Task objective » Please state the number of lines in the records below that contain the string "formatage", and nothing further.

[Collected data entries]
▬▬▬▬▬▬

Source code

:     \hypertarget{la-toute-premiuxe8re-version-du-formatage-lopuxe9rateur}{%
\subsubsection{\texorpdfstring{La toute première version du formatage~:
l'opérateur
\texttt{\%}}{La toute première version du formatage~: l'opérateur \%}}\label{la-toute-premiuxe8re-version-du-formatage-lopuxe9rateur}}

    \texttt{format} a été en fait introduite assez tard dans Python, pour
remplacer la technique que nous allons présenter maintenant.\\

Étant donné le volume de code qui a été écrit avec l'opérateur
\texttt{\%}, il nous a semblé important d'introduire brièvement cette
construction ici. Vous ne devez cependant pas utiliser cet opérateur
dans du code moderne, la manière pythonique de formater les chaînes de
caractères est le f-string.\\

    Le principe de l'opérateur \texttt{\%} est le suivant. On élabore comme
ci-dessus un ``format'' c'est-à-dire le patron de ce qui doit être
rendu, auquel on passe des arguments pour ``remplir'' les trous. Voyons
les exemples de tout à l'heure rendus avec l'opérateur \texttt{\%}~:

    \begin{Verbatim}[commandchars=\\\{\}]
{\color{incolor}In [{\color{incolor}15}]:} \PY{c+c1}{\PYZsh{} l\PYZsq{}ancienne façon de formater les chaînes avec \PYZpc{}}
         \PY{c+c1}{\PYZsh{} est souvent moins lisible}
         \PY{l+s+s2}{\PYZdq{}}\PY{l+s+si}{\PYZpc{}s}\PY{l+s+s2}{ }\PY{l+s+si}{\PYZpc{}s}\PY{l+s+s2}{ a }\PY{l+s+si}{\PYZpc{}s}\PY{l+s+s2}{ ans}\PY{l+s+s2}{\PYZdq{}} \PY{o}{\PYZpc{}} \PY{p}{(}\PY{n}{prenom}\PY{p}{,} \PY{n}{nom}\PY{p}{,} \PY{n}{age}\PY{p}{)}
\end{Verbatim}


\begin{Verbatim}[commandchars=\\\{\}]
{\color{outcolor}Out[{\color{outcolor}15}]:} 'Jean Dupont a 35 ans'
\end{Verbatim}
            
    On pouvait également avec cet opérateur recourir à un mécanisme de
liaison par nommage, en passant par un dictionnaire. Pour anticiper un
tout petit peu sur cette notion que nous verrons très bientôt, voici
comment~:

▬▬▬▬▬▬

Task answer » 3